With "の順に実行" as the search word, show every line of the material that has it.

**DATASET ENTRIES:**
========

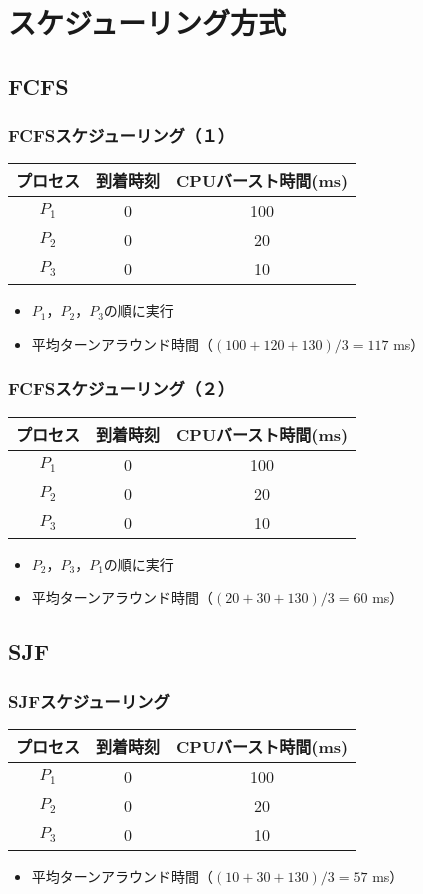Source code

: \documentclass{beamer}                   %
\begin{document}
\section{スケジューリング方式}
\subsection{FCFS}
\begin{frame}
  \frametitle{FCFSスケジューリング（１）}
  \small\begin{tabular}{c c c}
    プロセス & 到着時刻 & CPUバースト時間(ms) \\
    \hline
    $P_1$    & 0 & 100 \\
    $P_2$    & 0 & 20 \\
    $P_3$    & 0 & 10 \\
  \end{tabular}
  \begin{itemize}
    \item $P_1$，$P_2$，$P_3$の順に実行
    \item 平均ターンアラウンド時間（$(100+120+130) / 3 = 117$ ms）
  \end{itemize}
\end{frame}

\begin{frame}
  \frametitle{FCFSスケジューリング（２）}
  \small\begin{tabular}{c c c}
    プロセス & 到着時刻 & CPUバースト時間(ms) \\
    \hline
    $P_1$    & 0 & 100 \\
    $P_2$    & 0 & 20 \\
    $P_3$    & 0 & 10 \\
  \end{tabular}
  \begin{itemize}
    \item $P_2$，$P_3$，$P_1$の順に実行
    \item 平均ターンアラウンド時間（$(20+30+130) / 3 = 60$ ms）
  \end{itemize}
\end{frame}

\subsection{SJF}
\begin{frame}
  \frametitle{SJFスケジューリング}
  \small\begin{tabular}{c c c}
    プロセス & 到着時刻 & CPUバースト時間(ms) \\
    \hline
    $P_1$    & 0 & 100 \\
    $P_2$    & 0 & 20 \\
    $P_3$    & 0 & 10 \\
  \end{tabular}
  \begin{itemize}
    \item 平均ターンアラウンド時間（$(10+30+130) / 3 = 57$ ms）
  \end{itemize}
\end{frame}
\end{document}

========

**RESULT FOR THIS TASK:**
    \item $P_1$，$P_2$，$P_3$の順に実行
    \item $P_2$，$P_3$，$P_1$の順に実行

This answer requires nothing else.